[Collected data]
Start of Block

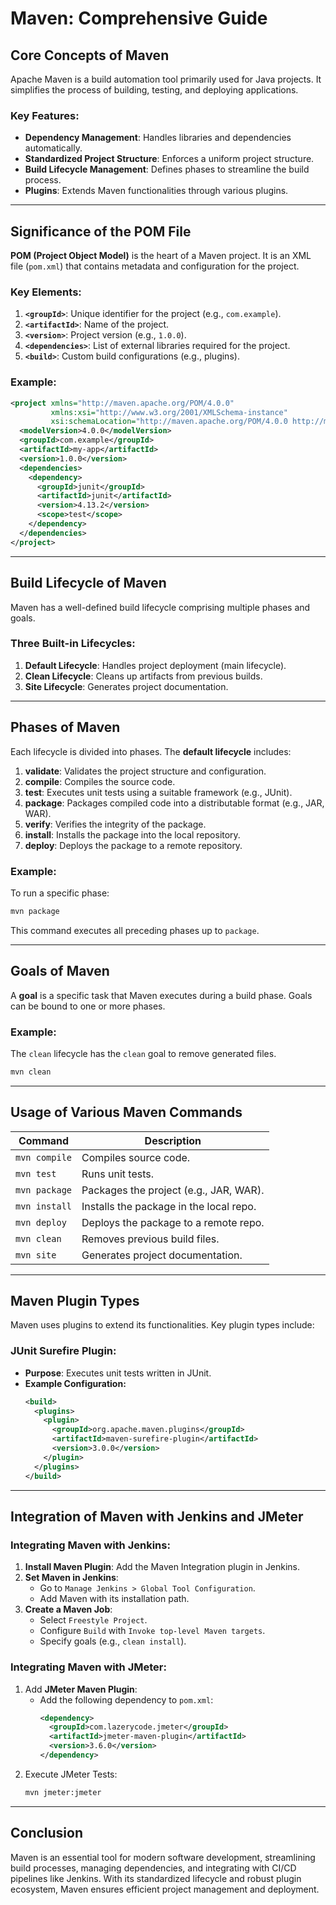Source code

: # Maven: Comprehensive Guide

## Core Concepts of Maven
Apache Maven is a build automation tool primarily used for Java projects. It simplifies the process of building, testing, and deploying applications.

### Key Features:
- **Dependency Management**: Handles libraries and dependencies automatically.
- **Standardized Project Structure**: Enforces a uniform project structure.
- **Build Lifecycle Management**: Defines phases to streamline the build process.
- **Plugins**: Extends Maven functionalities through various plugins.

---

## Significance of the POM File
**POM (Project Object Model)** is the heart of a Maven project. It is an XML file (`pom.xml`) that contains metadata and configuration for the project.

### Key Elements:
1. **`<groupId>`**: Unique identifier for the project (e.g., `com.example`).
2. **`<artifactId>`**: Name of the project.
3. **`<version>`**: Project version (e.g., `1.0.0`).
4. **`<dependencies>`**: List of external libraries required for the project.
5. **`<build>`**: Custom build configurations (e.g., plugins).

### Example:
```xml
<project xmlns="http://maven.apache.org/POM/4.0.0"
         xmlns:xsi="http://www.w3.org/2001/XMLSchema-instance"
         xsi:schemaLocation="http://maven.apache.org/POM/4.0.0 http://maven.apache.org/xsd/maven-4.0.0.xsd">
  <modelVersion>4.0.0</modelVersion>
  <groupId>com.example</groupId>
  <artifactId>my-app</artifactId>
  <version>1.0.0</version>
  <dependencies>
    <dependency>
      <groupId>junit</groupId>
      <artifactId>junit</artifactId>
      <version>4.13.2</version>
      <scope>test</scope>
    </dependency>
  </dependencies>
</project>
```

---

## Build Lifecycle of Maven
Maven has a well-defined build lifecycle comprising multiple phases and goals.

### Three Built-in Lifecycles:
1. **Default Lifecycle**: Handles project deployment (main lifecycle).
2. **Clean Lifecycle**: Cleans up artifacts from previous builds.
3. **Site Lifecycle**: Generates project documentation.

---

## Phases of Maven
Each lifecycle is divided into phases. The **default lifecycle** includes:

1. **validate**: Validates the project structure and configuration.
2. **compile**: Compiles the source code.
3. **test**: Executes unit tests using a suitable framework (e.g., JUnit).
4. **package**: Packages compiled code into a distributable format (e.g., JAR, WAR).
5. **verify**: Verifies the integrity of the package.
6. **install**: Installs the package into the local repository.
7. **deploy**: Deploys the package to a remote repository.

### Example:
To run a specific phase:
```bash
mvn package
```
This command executes all preceding phases up to `package`.

---

## Goals of Maven
A **goal** is a specific task that Maven executes during a build phase. Goals can be bound to one or more phases.

### Example:
The `clean` lifecycle has the `clean` goal to remove generated files.
```bash
mvn clean
```

---

## Usage of Various Maven Commands

| Command                  | Description                                |
|--------------------------|--------------------------------------------|
| `mvn compile`            | Compiles source code.                     |
| `mvn test`               | Runs unit tests.                          |
| `mvn package`            | Packages the project (e.g., JAR, WAR).    |
| `mvn install`            | Installs the package in the local repo.   |
| `mvn deploy`             | Deploys the package to a remote repo.     |
| `mvn clean`              | Removes previous build files.             |
| `mvn site`               | Generates project documentation.          |

---

## Maven Plugin Types
Maven uses plugins to extend its functionalities. Key plugin types include:

### JUnit Surefire Plugin:
- **Purpose**: Executes unit tests written in JUnit.
- **Example Configuration:**
  ```xml
  <build>
    <plugins>
      <plugin>
        <groupId>org.apache.maven.plugins</groupId>
        <artifactId>maven-surefire-plugin</artifactId>
        <version>3.0.0</version>
      </plugin>
    </plugins>
  </build>
  ```

---

## Integration of Maven with Jenkins and JMeter

### Integrating Maven with Jenkins:
1. **Install Maven Plugin**: Add the Maven Integration plugin in Jenkins.
2. **Set Maven in Jenkins**:
   - Go to `Manage Jenkins > Global Tool Configuration`.
   - Add Maven with its installation path.
3. **Create a Maven Job**:
   - Select `Freestyle Project`.
   - Configure `Build` with `Invoke top-level Maven targets`.
   - Specify goals (e.g., `clean install`).

### Integrating Maven with JMeter:
1. Add **JMeter Maven Plugin**:
   - Add the following dependency to `pom.xml`:
     ```xml
     <dependency>
       <groupId>com.lazerycode.jmeter</groupId>
       <artifactId>jmeter-maven-plugin</artifactId>
       <version>3.6.0</version>
     </dependency>
     ```
2. Execute JMeter Tests:
   ```bash
   mvn jmeter:jmeter
   ```

---

## Conclusion
Maven is an essential tool for modern software development, streamlining build processes, managing dependencies, and integrating with CI/CD pipelines like Jenkins. With its standardized lifecycle and robust plugin ecosystem, Maven ensures efficient project management and deployment.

End of Block

• Directions: None of the pictures should appear, though every line of the data above must be reproduced exactly.

• Solution to this task:
Source code

: # Maven: Comprehensive Guide

## Core Concepts of Maven
Apache Maven is a build automation tool primarily used for Java projects. It simplifies the process of building, testing, and deploying applications.

### Key Features:
- **Dependency Management**: Handles libraries and dependencies automatically.
- **Standardized Project Structure**: Enforces a uniform project structure.
- **Build Lifecycle Management**: Defines phases to streamline the build process.
- **Plugins**: Extends Maven functionalities through various plugins.

---

## Significance of the POM File
**POM (Project Object Model)** is the heart of a Maven project. It is an XML file (`pom.xml`) that contains metadata and configuration for the project.

### Key Elements:
1. **`<groupId>`**: Unique identifier for the project (e.g., `com.example`).
2. **`<artifactId>`**: Name of the project.
3. **`<version>`**: Project version (e.g., `1.0.0`).
4. **`<dependencies>`**: List of external libraries required for the project.
5. **`<build>`**: Custom build configurations (e.g., plugins).

### Example:
```xml
<project xmlns="http://maven.apache.org/POM/4.0.0"
         xmlns:xsi="http://www.w3.org/2001/XMLSchema-instance"
         xsi:schemaLocation="http://maven.apache.org/POM/4.0.0 http://maven.apache.org/xsd/maven-4.0.0.xsd">
  <modelVersion>4.0.0</modelVersion>
  <groupId>com.example</groupId>
  <artifactId>my-app</artifactId>
  <version>1.0.0</version>
  <dependencies>
    <dependency>
      <groupId>junit</groupId>
      <artifactId>junit</artifactId>
      <version>4.13.2</version>
      <scope>test</scope>
    </dependency>
  </dependencies>
</project>
```

---

## Build Lifecycle of Maven
Maven has a well-defined build lifecycle comprising multiple phases and goals.

### Three Built-in Lifecycles:
1. **Default Lifecycle**: Handles project deployment (main lifecycle).
2. **Clean Lifecycle**: Cleans up artifacts from previous builds.
3. **Site Lifecycle**: Generates project documentation.

---

## Phases of Maven
Each lifecycle is divided into phases. The **default lifecycle** includes:

1. **validate**: Validates the project structure and configuration.
2. **compile**: Compiles the source code.
3. **test**: Executes unit tests using a suitable framework (e.g., JUnit).
4. **package**: Packages compiled code into a distributable format (e.g., JAR, WAR).
5. **verify**: Verifies the integrity of the package.
6. **install**: Installs the package into the local repository.
7. **deploy**: Deploys the package to a remote repository.

### Example:
To run a specific phase:
```bash
mvn package
```
This command executes all preceding phases up to `package`.

---

## Goals of Maven
A **goal** is a specific task that Maven executes during a build phase. Goals can be bound to one or more phases.

### Example:
The `clean` lifecycle has the `clean` goal to remove generated files.
```bash
mvn clean
```

---

## Usage of Various Maven Commands

| Command                  | Description                                |
|--------------------------|--------------------------------------------|
| `mvn compile`            | Compiles source code.                     |
| `mvn test`               | Runs unit tests.                          |
| `mvn package`            | Packages the project (e.g., JAR, WAR).    |
| `mvn install`            | Installs the package in the local repo.   |
| `mvn deploy`             | Deploys the package to a remote repo.     |
| `mvn clean`              | Removes previous build files.             |
| `mvn site`               | Generates project documentation.          |

---

## Maven Plugin Types
Maven uses plugins to extend its functionalities. Key plugin types include:

### JUnit Surefire Plugin:
- **Purpose**: Executes unit tests written in JUnit.
- **Example Configuration:**
  ```xml
  <build>
    <plugins>
      <plugin>
        <groupId>org.apache.maven.plugins</groupId>
        <artifactId>maven-surefire-plugin</artifactId>
        <version>3.0.0</version>
      </plugin>
    </plugins>
  </build>
  ```

---

## Integration of Maven with Jenkins and JMeter

### Integrating Maven with Jenkins:
1. **Install Maven Plugin**: Add the Maven Integration plugin in Jenkins.
2. **Set Maven in Jenkins**:
   - Go to `Manage Jenkins > Global Tool Configuration`.
   - Add Maven with its installation path.
3. **Create a Maven Job**:
   - Select `Freestyle Project`.
   - Configure `Build` with `Invoke top-level Maven targets`.
   - Specify goals (e.g., `clean install`).

### Integrating Maven with JMeter:
1. Add **JMeter Maven Plugin**:
   - Add the following dependency to `pom.xml`:
     ```xml
     <dependency>
       <groupId>com.lazerycode.jmeter</groupId>
       <artifactId>jmeter-maven-plugin</artifactId>
       <version>3.6.0</version>
     </dependency>
     ```
2. Execute JMeter Tests:
   ```bash
   mvn jmeter:jmeter
   ```

---

## Conclusion
Maven is an essential tool for modern software development, streamlining build processes, managing dependencies, and integrating with CI/CD pipelines like Jenkins. With its standardized lifecycle and robust plugin ecosystem, Maven ensures efficient project management and deployment.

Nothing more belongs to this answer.